New UW-Madison Planetary Health Scholars Program Creates Synergy for a Healthier Future

An engineer, an anthropologist and a nurse meet for dinner. One studies the costs and benefits of aquaponics to health and the environment. One delves into how different populations understand and talk about the world. The third looks at issues of justice and caring for people in the context of their environment.

By sharing ideas, these Planetary Health Scholars, part of a new scholarship program announced jointly today by the University of Wisconsin-Madison Global Health Institute (GHI), and the Nelson Institute for Environmental Studies hope to find new insights into their work and new paths toward a sustainable, healthy tomorrow for humans and the planet.

The Planetary Health Graduate Scholarship program is among the first of its kind in the nation and brings students and their advisors together from across campus to explore how humans are changing the planet and recognize the health consequences of those choices. Together, they will work toward solutions that benefit the health of humans and ecosystems.

“Planetary health recognizes that global environmental conditions are inextricably linked to the health of populations,” says GHI Director Jonathan Patz, the John P. Holton Chair of Health and the Environment who leads the new program. “It is an orientation that makes us recognize that to sustain improved human health, we can no longer ignore the health of ecosystems. If we don’t step up to this challenge, these problems will undermine all progress we’ve made in economic development and human health.”

Through the Planetary Health Scholars program, GHI brings together students and faculty who already understand the links between ecosystems and health but probably have not met each other will be brought together in a collaborative environment. “We want to build momentum around these endeavors,” Patz says. “As these students from various departments work together, share ideas and support one another, we anticipate a ripple effect across campus, the community and the world.”

The new scholarships are funded by a gift from UW alumni Dave and Sarah Epstein, who are also members of the GHI Board of Visitors.
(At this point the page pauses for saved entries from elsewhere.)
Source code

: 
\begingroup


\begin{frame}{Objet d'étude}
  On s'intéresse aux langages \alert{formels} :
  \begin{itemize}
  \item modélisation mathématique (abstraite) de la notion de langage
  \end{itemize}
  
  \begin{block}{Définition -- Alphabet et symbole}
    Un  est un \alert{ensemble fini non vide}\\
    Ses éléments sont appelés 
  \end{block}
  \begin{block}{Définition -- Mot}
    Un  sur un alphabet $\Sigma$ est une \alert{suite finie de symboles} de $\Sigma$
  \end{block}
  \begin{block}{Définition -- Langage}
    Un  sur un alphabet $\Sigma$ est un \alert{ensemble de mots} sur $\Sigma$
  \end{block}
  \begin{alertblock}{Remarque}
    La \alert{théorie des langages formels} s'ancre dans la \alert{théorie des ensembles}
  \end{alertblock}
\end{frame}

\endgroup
They will be co-administered through GHI and the Nelson Institute for Environmental Studies, where Patz serves as a member of the faculty.
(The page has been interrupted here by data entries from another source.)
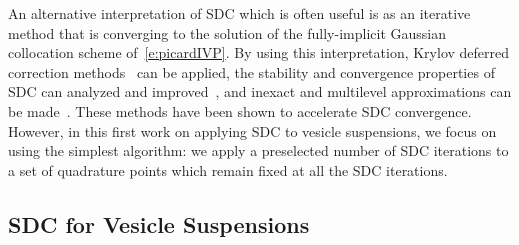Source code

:An alternative interpretation of SDC which is often useful is as an
iterative method that is converging to the solution of the
fully-implicit Gaussian collocation scheme of~\eqref{e:picardIVP}.  By
using this interpretation, Krylov deferred correction
methods~\cite{hua:jia:min2006, jia:hua2008, bu:hua:min2009,
bu:hua:min2012, hua:jia:min2007} can be applied, the stability and
convergence properties of SDC can analyzed and improved~\cite{wei2013},
and inexact and multilevel approximations can be
made~\cite{spe:rup:emm:bol:kra2014, emm:min2012,
min:spe:bol:emm:rup2015, spe:rup:emm:min:bol:kra2014,
spe:rup:min:emm:kra2014}.  These methods have been shown to accelerate
SDC convergence.  However, in this first work on applying SDC to
vesicle suspensions, we focus on using the simplest algorithm: we apply
a preselected number of SDC iterations to a set of quadrature points
which remain fixed at all the SDC iterations.

\subsection{SDC for Vesicle Suspensions}

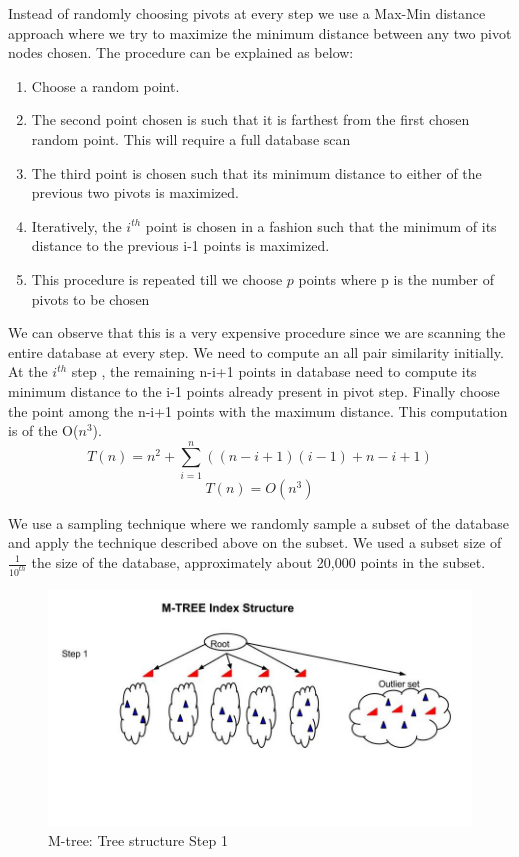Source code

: Instead of randomly choosing pivots at every step we use a Max-Min distance approach where we try to maximize the minimum distance between any two pivot nodes chosen. The procedure can be explained as below:

\begin{enumerate}
	\item Choose a random point.
	\item The second point chosen is such that it is farthest from the first chosen random point. This will require a full database scan
	\item The third point is chosen such that its minimum distance to either of the previous two pivots is maximized.
	\item Iteratively, the $i^{th}$ point is chosen in a fashion such that the minimum of its distance to the previous i-1 points is maximized.
	\item This procedure is repeated till we choose $p$ points where p is the number of pivots to be chosen	\\

\end{enumerate} 

We can observe that this is a very expensive procedure since we are scanning the entire database at every step. We need to compute an all pair similarity initially. At the $i^{th}$ step , the remaining n-i+1 points in  database need to compute its minimum distance to the i-1 points already present in pivot step. Finally choose the point among the n-i+1 points with the maximum distance. This computation is of the O($n^3$).
	\[T(n)=  n^2 + \sum \limits_{i=1}^{n}( (n-i+1)(i-1)  + n-i+1) \]
	\[T(n)=O(n^3)\]

We use a sampling technique where we randomly sample a subset of the database and apply the technique described above on the subset. We used a subset size of $\frac{1}{10^{th}}$ the size of the database, approximately about 20,000 points in the subset.


\begin{figure}[ht!]	
\centering
\includegraphics[width=1 \columnwidth]{img/image0d.jpg}
\caption{M-tree: Tree structure Step 1}
\label{fig: step1}
\end{figure}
Applications will be open February 1 to March 1, 2020, for the 2020-2021 academic year. Learn more.

The first, semester-long cohort of Planetary Health Scholars includes six students and their advisors from the schools and colleges of Nursing, Letters & Science, Agriculture and Life Sciences, Engineering and the Nelson Institute. Students’ interests range from food insecurity and sustainable agriculture to natural disaster preparedness, environmental justice and communication across cultures.

“The problems facing the world are systemic problems,” says Ramin Ghamkhar, a doctoral candidate in Civil and Environmental Engineering who studies the sustainability of food production systems, especially aquaponics. “We need systemic solutions for systemic problems, so we need different perspectives to be able to tackle solutions that are practical and stable. The Planetary Health program is the best chance to get connected to people with the same concerns but different perspectives.”

Ramin Ghamkhar

“If we try to solve problems using the same perspectives with the same stakeholders, we’ll come up with the same solutions we always have,” says Andrea Hicks, Ghamkhar’s advisor and an assistant professor in Civil and Environmental Engineering. She adds that looking through just one lens can lead to disastrous results: “We need to ask those who haven’t been heard. … It’s working with people who aren’t engineers to think about things differently.”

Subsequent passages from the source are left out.